» **AIM OF THE EXERCISE**
Restate word for word the run of lines that begins at the one containing "say tomorrow night" and ends at the last line of the listing.

>>>>

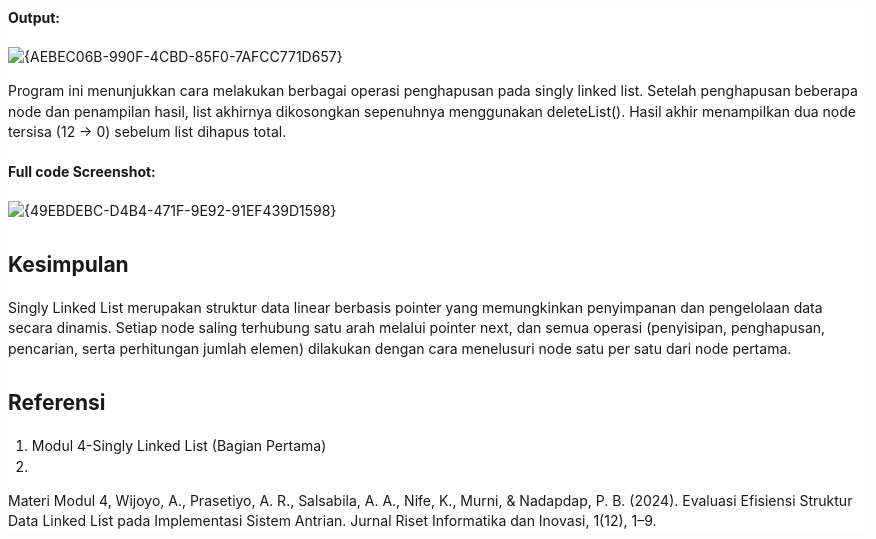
 ```C++
```

#### Output:
<img width="884" height="137" alt="{AEBEC06B-990F-4CBD-85F0-7AFCC771D657}" src="https://github.com/user-attachments/assets/95374911-3829-4e2c-9666-acbf477d59b7" />

Program ini menunjukkan cara melakukan berbagai operasi penghapusan pada singly linked list. Setelah penghapusan beberapa node dan penampilan hasil, list akhirnya dikosongkan sepenuhnya menggunakan deleteList(). Hasil akhir menampilkan dua node tersisa (12 → 0) sebelum list dihapus total.

#### Full code Screenshot:
<img width="1920" height="1080" alt="{49EBDEBC-D4B4-471F-9E92-91EF439D1598}" src="https://github.com/user-attachments/assets/694aad2a-cf94-4149-8399-3e39ebc84936" />


## Kesimpulan
Singly Linked List merupakan struktur data linear berbasis pointer yang memungkinkan penyimpanan dan pengelolaan data secara dinamis. Setiap node saling terhubung satu arah melalui pointer next, dan semua operasi (penyisipan, penghapusan, pencarian, serta perhitungan jumlah elemen) dilakukan dengan cara menelusuri node satu per satu dari node pertama.

## Referensi
1. Modul 4-Singly Linked List (Bagian Pertama)
2. 

Materi Modul 4, Wijoyo, A., Prasetiyo, A. R., Salsabila, A. A., Nife, K., Murni, & Nadapdap, P. B. (2024). Evaluasi Efisiensi Struktur Data Linked List pada Implementasi Sistem Antrian. Jurnal Riset Informatika dan Inovasi, 1(12), 1–9.
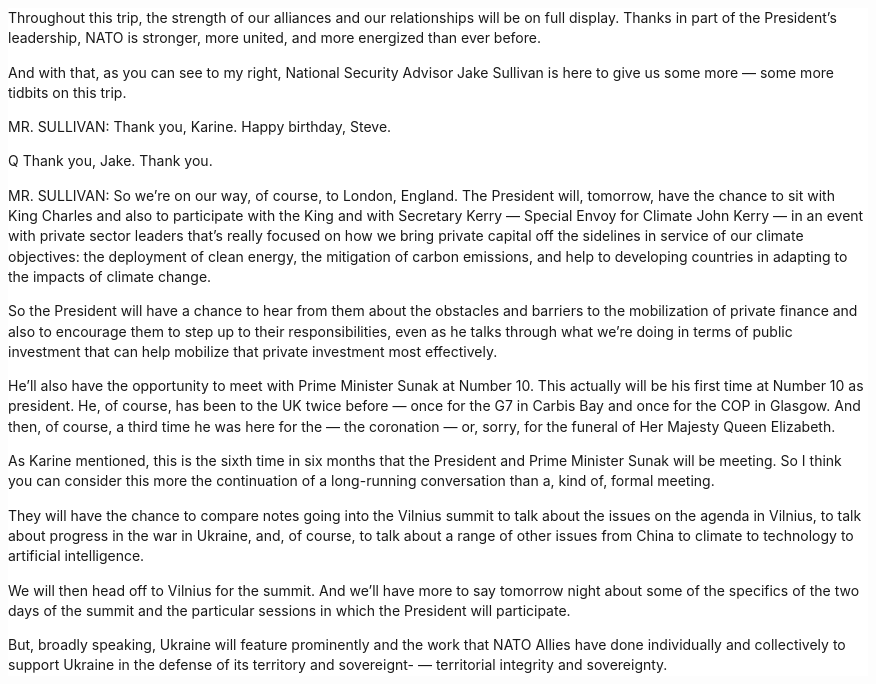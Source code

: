 Throughout this trip, the strength of our alliances and our
relationships will be on full display. Thanks in part of the President’s
leadership, NATO is stronger, more united, and more energized than ever
before.

And with that, as you can see to my right, National Security Advisor
Jake Sullivan is here to give us some more — some more tidbits on this
trip.

MR. SULLIVAN: Thank you, Karine. Happy birthday, Steve.

Q Thank you, Jake. Thank you.

MR. SULLIVAN: So we’re on our way, of course, to London, England. The
President will, tomorrow, have the chance to sit with King Charles and
also to participate with the King and with Secretary Kerry — Special
Envoy for Climate John Kerry — in an event with private sector leaders
that’s really focused on how we bring private capital off the sidelines
in service of our climate objectives: the deployment of clean energy,
the mitigation of carbon emissions, and help to developing countries in
adapting to the impacts of climate change.

So the President will have a chance to hear from them about the
obstacles and barriers to the mobilization of private finance and also
to encourage them to step up to their responsibilities, even as he talks
through what we’re doing in terms of public investment that can help
mobilize that private investment most effectively.

He’ll also have the opportunity to meet with Prime Minister Sunak at
Number 10. This actually will be his first time at Number 10 as
president. He, of course, has been to the UK twice before — once for the
G7 in Carbis Bay and once for the COP in Glasgow. And then, of course, a
third time he was here for the — the coronation — or, sorry, for the
funeral of Her Majesty Queen Elizabeth.

As Karine mentioned, this is the sixth time in six months that the
President and Prime Minister Sunak will be meeting. So I think you can
consider this more the continuation of a long-running conversation than
a, kind of, formal meeting.

They will have the chance to compare notes going into the Vilnius summit
to talk about the issues on the agenda in Vilnius, to talk about
progress in the war in Ukraine, and, of course, to talk about a range of
other issues from China to climate to technology to artificial
intelligence.

We will then head off to Vilnius for the summit. And we’ll have more to
say tomorrow night about some of the specifics of the two days of the
summit and the particular sessions in which the President will
participate.

But, broadly speaking, Ukraine will feature prominently and the work
that NATO Allies have done individually and collectively to support
Ukraine in the defense of its territory and sovereignt- — territorial
integrity and sovereignty.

<<<<

» **YOUR RESPONSE**
say tomorrow night about some of the specifics of the two days of the
summit and the particular sessions in which the President will
participate.

But, broadly speaking, Ukraine will feature prominently and the work
that NATO Allies have done individually and collectively to support
Ukraine in the defense of its territory and sovereignt- — territorial
integrity and sovereignty.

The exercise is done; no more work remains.